»»

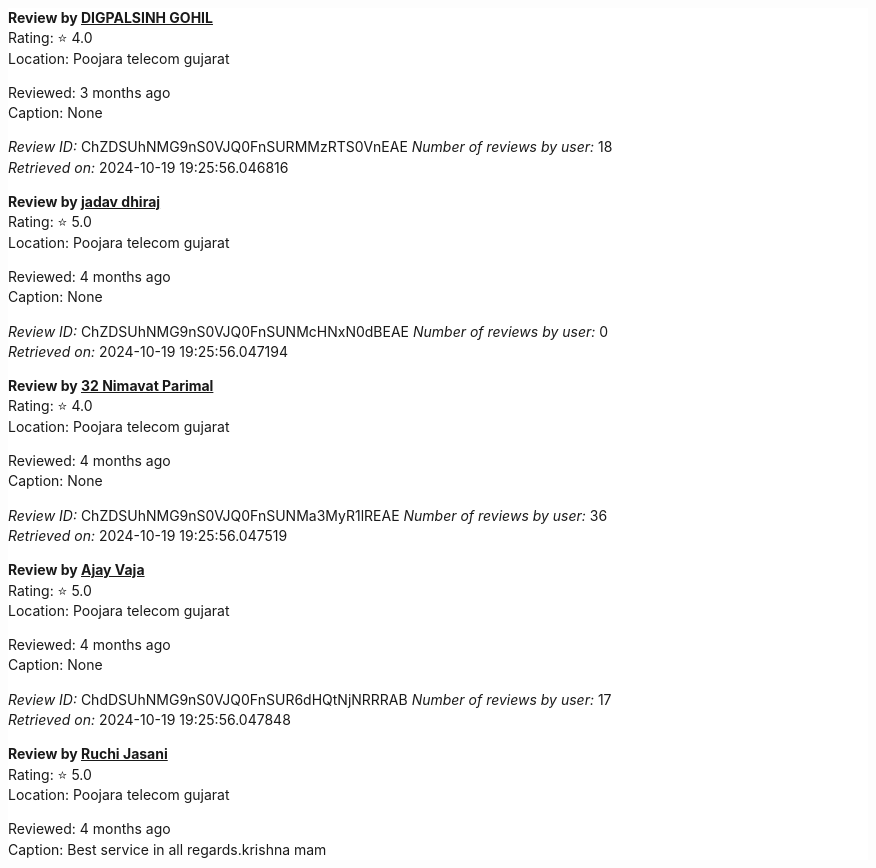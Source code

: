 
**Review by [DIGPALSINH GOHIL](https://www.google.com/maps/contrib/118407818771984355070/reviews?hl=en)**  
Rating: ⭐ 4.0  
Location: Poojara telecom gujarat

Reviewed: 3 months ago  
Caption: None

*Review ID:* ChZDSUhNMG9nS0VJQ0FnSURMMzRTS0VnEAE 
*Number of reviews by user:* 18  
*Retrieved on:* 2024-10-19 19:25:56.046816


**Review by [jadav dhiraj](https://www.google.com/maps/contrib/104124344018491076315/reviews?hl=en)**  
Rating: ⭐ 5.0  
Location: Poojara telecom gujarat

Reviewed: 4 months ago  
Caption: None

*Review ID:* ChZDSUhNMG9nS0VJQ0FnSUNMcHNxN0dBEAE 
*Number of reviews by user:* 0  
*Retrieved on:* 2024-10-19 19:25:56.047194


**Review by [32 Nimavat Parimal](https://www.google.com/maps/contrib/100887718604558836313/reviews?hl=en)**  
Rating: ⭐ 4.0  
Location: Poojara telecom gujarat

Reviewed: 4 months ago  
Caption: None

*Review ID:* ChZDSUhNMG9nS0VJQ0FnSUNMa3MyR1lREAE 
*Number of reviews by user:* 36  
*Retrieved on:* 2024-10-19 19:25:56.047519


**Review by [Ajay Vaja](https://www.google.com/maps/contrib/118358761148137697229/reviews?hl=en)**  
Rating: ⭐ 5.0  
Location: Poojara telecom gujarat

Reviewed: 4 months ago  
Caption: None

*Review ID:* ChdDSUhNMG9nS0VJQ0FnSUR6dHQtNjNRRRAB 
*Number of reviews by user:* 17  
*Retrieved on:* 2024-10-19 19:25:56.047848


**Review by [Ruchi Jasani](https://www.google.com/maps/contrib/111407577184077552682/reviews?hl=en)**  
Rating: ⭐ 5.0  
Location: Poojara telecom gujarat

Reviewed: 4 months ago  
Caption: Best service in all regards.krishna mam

««

*Assignment*
Above are the records; copy exactly the lines from the one with "by user:* 36" through the final line.

*Response*
*Number of reviews by user:* 36  
*Retrieved on:* 2024-10-19 19:25:56.047519


**Review by [Ajay Vaja](https://www.google.com/maps/contrib/118358761148137697229/reviews?hl=en)**  
Rating: ⭐ 5.0  
Location: Poojara telecom gujarat

Reviewed: 4 months ago  
Caption: None

*Review ID:* ChdDSUhNMG9nS0VJQ0FnSUR6dHQtNjNRRRAB 
*Number of reviews by user:* 17  
*Retrieved on:* 2024-10-19 19:25:56.047848


**Review by [Ruchi Jasani](https://www.google.com/maps/contrib/111407577184077552682/reviews?hl=en)**  
Rating: ⭐ 5.0  
Location: Poojara telecom gujarat

Reviewed: 4 months ago  
Caption: Best service in all regards.krishna mam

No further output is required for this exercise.